Hilary Champion | Cate Field | Laura Greenway

Yeonhwa Kim | Susan Merrick | Dora Schluttenhofer Lees

 

Recent graduates from MA Fine Art, University for the Creative Arts, Farnham

 

PV Friday 20 April 18.00-20.00

Exhibition runs Fri 20 – Sat 28 April 12.00-17.00

(Closed Monday + Tuesday)

 

Echo Control is a group show featuring six recent graduates from the MA Fine Art course at UCA Farnham using film, photography, socially engaged practice, performance, digital print, sculpture, painting and installation. The work examines control through the lens of the personal, the social, the institutional, the media and the state. The title refers to the reverberations of control found in all aspects of our lives; multiple iterations and manifestations of the forces that surrounds us.

 

Hilary Champion’s practice focuses on the ideological state apparatus and its control of alternative facts, mis-truths and post-truths. Champion uses this as the basis for a body of text-based work, all under the guise of the fictitious Office for Global Improvement (OGI). Announcements and messages purporting to emanate from the OGI form installations adapted to the sites they inhabit.

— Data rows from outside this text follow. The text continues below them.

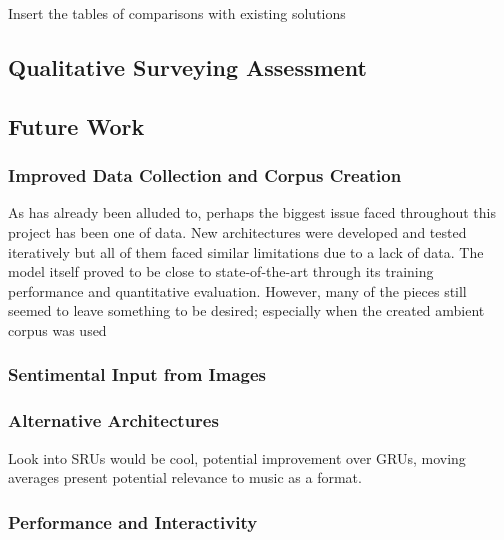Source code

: \documentclass[12pt,]{article}
\begin{document}
Insert the tables of comparisons with existing solutions

\hypertarget{qualitative-surveying-assessment}{%
\subsection{Qualitative Surveying
Assessment}\label{qualitative-surveying-assessment}}

\hypertarget{future-work}{%
\subsection{Future Work}\label{future-work}}

\hypertarget{improved-data-collection-and-corpus-creation}{%
\subsubsection{Improved Data Collection and Corpus
Creation}\label{improved-data-collection-and-corpus-creation}}

As has already been alluded to, perhaps the biggest issue faced
throughout this project has been one of data. New architectures were
developed and tested iteratively but all of them faced similar
limitations due to a lack of data. The model itself proved to be close
to state-of-the-art through its training performance and quantitative
evaluation. However, many of the pieces still seemed to leave something
to be desired; especially when the created ambient corpus was used

\hypertarget{sentimental-input-from-images}{%
\subsubsection{Sentimental Input from
Images}\label{sentimental-input-from-images}}

\hypertarget{alternative-architectures}{%
\subsubsection{Alternative
Architectures}\label{alternative-architectures}}

Look into SRUs would be cool, potential improvement over GRUs, moving
averages present potential relevance to music as a format.

\hypertarget{performance-and-interactivity}{%
\subsubsection{Performance and
Interactivity}\label{performance-and-interactivity}}
\end{document}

Cate Field’s work explores how urban locations control their inhabitants. Using sound and film, she creates artworks from the physical environment. The film of the escalator at Westminster tube station captures fleeting moments of commuters; a multiple layered narrative of people moving through the space.

Laura Greenway’s multidisciplinary work uses repetition to explore personal control, fear of intimacy, vulnerability and visibility from her own experience living with mental illness. The work uses performance, film, drawing and painting as a means to document and explore these ideas.

Yeon Hwa Kim collects traces of marks made by users of waste IT products reanimated as a series of films. Fingerprints extracted from analogue TV’s rendered into charcoal, form complex animations. Images of waste mobile phones examine corporate control and the over proliferation of IT gadgets we consume and discard.

Susan Merrick utilises her professional interpreting training to consider ideas around translation. Her research into Holloway women’s prison culminates into an installation investigating the boundaries between artist, audience and the state. The work is distributed through social media, video and live streaming, ensuring access to her work is democratised.

Dora Schluttenhofer Lees’s digital prints are informed by the investigation of girl culture and female solidarity. The work examines feminist culture and social control, to excogitate the notion of female identity and constructed gender. Her practice works across digital media, drawing and film.